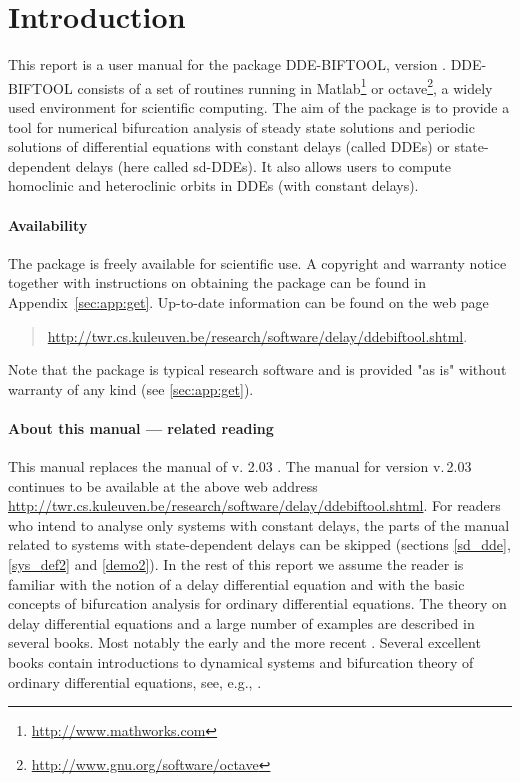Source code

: \documentclass[10pt]{scrartcl}
\newcommand{\DDEBIFCODE}{\textsc{DDE-BIFTOOL}}
\newcommand{\ddebifweb}{\url{http://twr.cs.kuleuven.be/research/software/delay/ddebiftool.shtml}}
\begin{document}
\section{Introduction}
\label{sec:intro}
This report is a user manual for the package {\DDEBIFCODE}, version
\version{}. {\DDEBIFCODE} consists of a set of routines running in
Matlab\footnote{\url{http://www.mathworks.com}} \cite{Mat00} or
octave\footnote{\url{http://www.gnu.org/software/octave}}, a widely
used environment for scientific computing.  The aim of the package is
to provide a tool for numerical bifurcation analysis of steady state
solutions and periodic solutions of differential equations with
constant delays (called DDEs) or state-dependent delays (here called
sd-DDEs).  It also allows users to compute homoclinic and heteroclinic
orbits in DDEs (with constant delays).  

\paragraph{Availability}
The package is freely available for scientific use.  %
A copyright and warranty notice together with
instructions on obtaining the package can be found in
Appendix~\ref{sec:app:get}.  Up-to-date information can be found on the web
page
\begin{quote}
  \ddebifweb{}.
\end{quote}
Note that the package is typical research software and is provided "as
is" without warranty of any kind (see \ref{sec:app:get}).


\paragraph{About this manual --- related reading}
This manual replaces the manual of v. 2.03 \cite{ELS01}. The manual
for version v.\,2.03 continues to be available at the above web
address \ddebifweb{}.  For readers who intend to analyse only systems
with constant delays, the parts of the manual related to systems with
state-dependent delays can be skipped (sections \ref{sd_dde},
\ref{sys_def2} and \ref{demo2}).  In the rest of this report we assume
the reader is familiar with the notion of a delay differential
equation and with the basic concepts of bifurcation analysis for
ordinary differential equations.  The theory on delay differential
equations and a large number of examples are described in several
books. Most notably the early
\cite{Bell63,El's73,Driv77,Hale77a,Kolm86} and the more recent
\cite{Azbe91,Kolm92,Hale93,Diek95,Kolm99}.  Several excellent books
contain introductions to dynamical systems and bifurcation theory of
ordinary differential equations, see, e.g.,
\cite{Chow82,Guck83,Argy94,Seyd94,Kuzn04}.
\end{document}
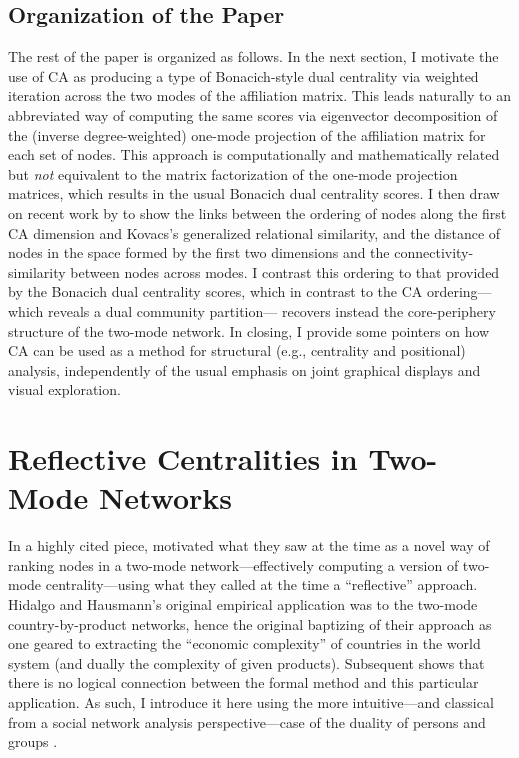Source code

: \documentclass[a4paper,fleqn]{cas-sc}
\begin{document}
\subsection{Organization of the Paper}
The rest of the paper is organized as follows. In the next section, I motivate the use of CA as producing a type of Bonacich-style dual centrality via weighted iteration across the two modes of the affiliation matrix. This leads naturally to an abbreviated way of computing the same scores via eigenvector decomposition of the (inverse degree-weighted) one-mode projection of the affiliation matrix for each set of nodes. This approach is computationally and mathematically related but \textit{not} equivalent to the matrix factorization of the one-mode projection matrices, which results in the usual Bonacich dual centrality scores. I then draw on recent work by \citet{van2021correspondence} to show the links between the ordering of nodes along the first CA dimension and Kovacs's generalized relational similarity, and the distance of nodes in the space formed by the first two dimensions and the connectivity-similarity between nodes across modes. I contrast this ordering to that provided by the Bonacich dual centrality scores, which in contrast to the CA ordering---which reveals a dual community partition--- recovers instead the core-periphery structure of the two-mode network. In closing, I provide some pointers on how CA can be used as a method for structural (e.g., centrality and positional) analysis, independently of the usual emphasis on joint graphical displays and visual exploration. 

\section{Reflective Centralities in Two-Mode Networks}
In a highly cited piece, \citet{hidalgo2009building} motivated what they saw at the time as a novel way of ranking nodes in a two-mode network---effectively computing a version of two-mode centrality---using what they called at the time a ``reflective'' approach. Hidalgo and Hausmann's original empirical application was to the two-mode country-by-product networks, hence the original baptizing of their approach as one geared to extracting the ``economic complexity'' of countries in the world system (and dually the complexity of given products). Subsequent shows that there is no logical connection between the formal method and this particular application. As such, I introduce it here using the more intuitive---and classical from a social network analysis perspective---case of the duality of persons and groups \citep{breiger1974duality}. 
\end{document}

────────────────

# What you have to do
Work through the records line by line and tally those holding "paragraph". Reply with the number alone.

# Answer for this exercise
2